Task for the records below: count the lines that contain the word "APIs" and give only that number.
========
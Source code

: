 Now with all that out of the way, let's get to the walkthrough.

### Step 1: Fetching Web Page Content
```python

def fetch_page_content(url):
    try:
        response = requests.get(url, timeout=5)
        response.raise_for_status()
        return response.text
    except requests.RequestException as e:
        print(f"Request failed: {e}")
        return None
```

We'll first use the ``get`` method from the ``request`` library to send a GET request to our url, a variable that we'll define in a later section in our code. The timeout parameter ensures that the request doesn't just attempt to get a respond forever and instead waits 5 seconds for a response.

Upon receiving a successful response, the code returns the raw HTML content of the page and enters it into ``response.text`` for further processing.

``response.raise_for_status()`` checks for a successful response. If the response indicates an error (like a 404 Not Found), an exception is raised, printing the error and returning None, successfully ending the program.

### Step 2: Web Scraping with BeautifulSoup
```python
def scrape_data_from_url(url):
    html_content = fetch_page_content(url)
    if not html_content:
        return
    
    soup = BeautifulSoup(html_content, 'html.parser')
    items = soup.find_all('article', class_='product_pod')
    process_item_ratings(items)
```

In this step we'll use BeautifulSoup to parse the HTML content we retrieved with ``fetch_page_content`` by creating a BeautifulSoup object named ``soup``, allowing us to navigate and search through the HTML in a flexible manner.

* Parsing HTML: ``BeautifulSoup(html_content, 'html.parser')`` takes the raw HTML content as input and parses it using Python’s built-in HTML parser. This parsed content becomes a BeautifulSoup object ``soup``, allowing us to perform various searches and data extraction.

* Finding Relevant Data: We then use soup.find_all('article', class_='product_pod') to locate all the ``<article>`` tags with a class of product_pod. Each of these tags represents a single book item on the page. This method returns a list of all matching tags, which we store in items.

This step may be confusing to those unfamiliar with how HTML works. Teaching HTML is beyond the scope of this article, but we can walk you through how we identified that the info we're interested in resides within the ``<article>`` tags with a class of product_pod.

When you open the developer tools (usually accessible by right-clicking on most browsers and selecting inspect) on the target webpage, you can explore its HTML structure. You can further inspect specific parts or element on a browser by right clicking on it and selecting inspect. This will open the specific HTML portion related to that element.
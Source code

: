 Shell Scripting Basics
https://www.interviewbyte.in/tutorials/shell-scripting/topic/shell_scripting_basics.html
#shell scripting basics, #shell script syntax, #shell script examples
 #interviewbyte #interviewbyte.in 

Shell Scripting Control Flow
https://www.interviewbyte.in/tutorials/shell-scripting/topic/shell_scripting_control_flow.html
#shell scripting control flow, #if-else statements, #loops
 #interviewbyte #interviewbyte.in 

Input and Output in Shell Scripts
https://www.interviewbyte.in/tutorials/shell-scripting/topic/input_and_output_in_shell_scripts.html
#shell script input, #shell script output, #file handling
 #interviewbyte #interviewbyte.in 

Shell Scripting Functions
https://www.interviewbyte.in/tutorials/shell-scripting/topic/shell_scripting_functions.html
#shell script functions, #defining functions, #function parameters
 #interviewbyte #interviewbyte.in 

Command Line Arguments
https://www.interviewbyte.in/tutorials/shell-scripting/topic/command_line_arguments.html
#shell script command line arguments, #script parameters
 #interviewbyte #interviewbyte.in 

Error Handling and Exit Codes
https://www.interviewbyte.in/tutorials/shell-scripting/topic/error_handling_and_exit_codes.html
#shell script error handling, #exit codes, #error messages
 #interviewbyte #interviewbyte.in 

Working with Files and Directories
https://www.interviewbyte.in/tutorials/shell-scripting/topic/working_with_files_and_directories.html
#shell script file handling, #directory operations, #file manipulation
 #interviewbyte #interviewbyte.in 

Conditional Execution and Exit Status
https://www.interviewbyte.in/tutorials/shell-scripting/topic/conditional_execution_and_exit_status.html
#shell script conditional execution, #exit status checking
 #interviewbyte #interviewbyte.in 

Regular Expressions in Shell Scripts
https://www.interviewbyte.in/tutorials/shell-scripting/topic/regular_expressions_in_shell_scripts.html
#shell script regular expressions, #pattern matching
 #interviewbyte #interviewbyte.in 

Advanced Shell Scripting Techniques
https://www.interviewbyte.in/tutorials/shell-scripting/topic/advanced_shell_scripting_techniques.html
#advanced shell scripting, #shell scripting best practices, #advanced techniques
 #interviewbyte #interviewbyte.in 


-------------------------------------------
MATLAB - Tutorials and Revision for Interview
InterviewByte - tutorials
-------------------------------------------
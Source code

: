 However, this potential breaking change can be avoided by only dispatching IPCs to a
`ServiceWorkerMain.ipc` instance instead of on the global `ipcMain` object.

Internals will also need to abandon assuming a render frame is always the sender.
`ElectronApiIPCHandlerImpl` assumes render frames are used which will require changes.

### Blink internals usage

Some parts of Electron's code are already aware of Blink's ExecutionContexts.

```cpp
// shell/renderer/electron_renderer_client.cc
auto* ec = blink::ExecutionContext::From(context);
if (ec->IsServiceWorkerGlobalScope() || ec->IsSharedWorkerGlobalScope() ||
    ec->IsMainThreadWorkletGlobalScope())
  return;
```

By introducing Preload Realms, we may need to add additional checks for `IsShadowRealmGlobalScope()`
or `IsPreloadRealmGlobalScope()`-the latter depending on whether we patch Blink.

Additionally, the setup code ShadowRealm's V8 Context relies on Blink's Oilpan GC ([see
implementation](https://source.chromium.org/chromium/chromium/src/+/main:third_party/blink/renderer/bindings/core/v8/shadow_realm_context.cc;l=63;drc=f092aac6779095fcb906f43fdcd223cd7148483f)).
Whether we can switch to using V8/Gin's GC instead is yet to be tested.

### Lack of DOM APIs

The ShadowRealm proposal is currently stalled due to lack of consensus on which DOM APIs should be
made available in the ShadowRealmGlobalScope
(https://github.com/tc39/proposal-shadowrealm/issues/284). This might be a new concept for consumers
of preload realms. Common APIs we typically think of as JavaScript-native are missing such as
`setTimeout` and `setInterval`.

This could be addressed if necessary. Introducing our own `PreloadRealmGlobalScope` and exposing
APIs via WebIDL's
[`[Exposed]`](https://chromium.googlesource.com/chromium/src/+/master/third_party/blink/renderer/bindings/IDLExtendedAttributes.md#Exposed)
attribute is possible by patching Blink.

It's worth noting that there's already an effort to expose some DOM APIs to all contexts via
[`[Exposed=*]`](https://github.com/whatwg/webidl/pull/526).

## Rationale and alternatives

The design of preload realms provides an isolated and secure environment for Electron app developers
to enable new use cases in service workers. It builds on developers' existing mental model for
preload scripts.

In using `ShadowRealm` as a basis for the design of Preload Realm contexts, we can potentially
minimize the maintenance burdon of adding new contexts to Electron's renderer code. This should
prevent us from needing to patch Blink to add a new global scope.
========
Exercise result:
5